[Start of section]

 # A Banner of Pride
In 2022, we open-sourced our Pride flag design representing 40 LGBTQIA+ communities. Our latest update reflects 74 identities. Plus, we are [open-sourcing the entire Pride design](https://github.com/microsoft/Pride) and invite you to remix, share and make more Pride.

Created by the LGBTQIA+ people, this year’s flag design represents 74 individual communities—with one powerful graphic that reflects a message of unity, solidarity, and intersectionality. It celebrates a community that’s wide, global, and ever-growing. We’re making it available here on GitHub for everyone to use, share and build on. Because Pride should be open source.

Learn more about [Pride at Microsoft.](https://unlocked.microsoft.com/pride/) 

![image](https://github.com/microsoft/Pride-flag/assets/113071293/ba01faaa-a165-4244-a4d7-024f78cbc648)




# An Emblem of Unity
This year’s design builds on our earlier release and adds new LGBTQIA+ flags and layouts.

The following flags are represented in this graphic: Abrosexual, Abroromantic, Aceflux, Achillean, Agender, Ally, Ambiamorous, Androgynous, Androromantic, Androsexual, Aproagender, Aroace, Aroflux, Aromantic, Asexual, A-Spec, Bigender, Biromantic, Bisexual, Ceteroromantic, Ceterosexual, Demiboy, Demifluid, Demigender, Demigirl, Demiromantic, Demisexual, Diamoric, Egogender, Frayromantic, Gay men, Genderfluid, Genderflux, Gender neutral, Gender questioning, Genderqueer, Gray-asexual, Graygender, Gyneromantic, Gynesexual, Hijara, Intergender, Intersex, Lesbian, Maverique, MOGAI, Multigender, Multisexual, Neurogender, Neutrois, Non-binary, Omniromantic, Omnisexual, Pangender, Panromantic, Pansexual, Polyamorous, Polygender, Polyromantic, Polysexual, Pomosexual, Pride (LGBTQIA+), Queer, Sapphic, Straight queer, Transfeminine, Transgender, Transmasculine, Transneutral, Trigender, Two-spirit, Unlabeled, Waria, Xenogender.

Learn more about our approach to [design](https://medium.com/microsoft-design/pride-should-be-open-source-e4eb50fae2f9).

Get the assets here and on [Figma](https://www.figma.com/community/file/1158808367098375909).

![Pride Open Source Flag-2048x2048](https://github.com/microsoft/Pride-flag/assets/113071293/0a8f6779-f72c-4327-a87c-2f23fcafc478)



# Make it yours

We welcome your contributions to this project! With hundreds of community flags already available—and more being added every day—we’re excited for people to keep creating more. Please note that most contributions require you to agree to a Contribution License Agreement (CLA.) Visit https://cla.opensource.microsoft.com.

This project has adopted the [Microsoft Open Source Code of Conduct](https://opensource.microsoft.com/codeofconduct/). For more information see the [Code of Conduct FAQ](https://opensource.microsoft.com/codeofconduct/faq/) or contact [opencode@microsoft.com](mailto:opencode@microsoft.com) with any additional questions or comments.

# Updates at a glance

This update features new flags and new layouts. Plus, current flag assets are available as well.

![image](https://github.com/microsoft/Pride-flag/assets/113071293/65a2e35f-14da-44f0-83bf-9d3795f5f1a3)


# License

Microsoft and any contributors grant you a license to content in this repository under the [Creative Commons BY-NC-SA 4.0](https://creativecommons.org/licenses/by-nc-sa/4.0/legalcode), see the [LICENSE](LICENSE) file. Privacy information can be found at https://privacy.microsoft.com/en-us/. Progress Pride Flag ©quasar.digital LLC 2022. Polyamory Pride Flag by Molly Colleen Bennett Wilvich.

[End of section]

_EXERCISE OBJECTIVE_
Above are the entries. Output exactly the lines beginning with the line that has "The following flags" and ending with the line that has "We welcome your".

_ANSWER BOX_
The following flags are represented in this graphic: Abrosexual, Abroromantic, Aceflux, Achillean, Agender, Ally, Ambiamorous, Androgynous, Androromantic, Androsexual, Aproagender, Aroace, Aroflux, Aromantic, Asexual, A-Spec, Bigender, Biromantic, Bisexual, Ceteroromantic, Ceterosexual, Demiboy, Demifluid, Demigender, Demigirl, Demiromantic, Demisexual, Diamoric, Egogender, Frayromantic, Gay men, Genderfluid, Genderflux, Gender neutral, Gender questioning, Genderqueer, Gray-asexual, Graygender, Gyneromantic, Gynesexual, Hijara, Intergender, Intersex, Lesbian, Maverique, MOGAI, Multigender, Multisexual, Neurogender, Neutrois, Non-binary, Omniromantic, Omnisexual, Pangender, Panromantic, Pansexual, Polyamorous, Polygender, Polyromantic, Polysexual, Pomosexual, Pride (LGBTQIA+), Queer, Sapphic, Straight queer, Transfeminine, Transgender, Transmasculine, Transneutral, Trigender, Two-spirit, Unlabeled, Waria, Xenogender.

Learn more about our approach to [design](https://medium.com/microsoft-design/pride-should-be-open-source-e4eb50fae2f9).

Get the assets here and on [Figma](https://www.figma.com/community/file/1158808367098375909).

![Pride Open Source Flag-2048x2048](https://github.com/microsoft/Pride-flag/assets/113071293/0a8f6779-f72c-4327-a87c-2f23fcafc478)



# Make it yours

We welcome your contributions to this project! With hundreds of community flags already available—and more being added every day—we’re excited for people to keep creating more. Please note that most contributions require you to agree to a Contribution License Agreement (CLA.) Visit https://cla.opensource.microsoft.com.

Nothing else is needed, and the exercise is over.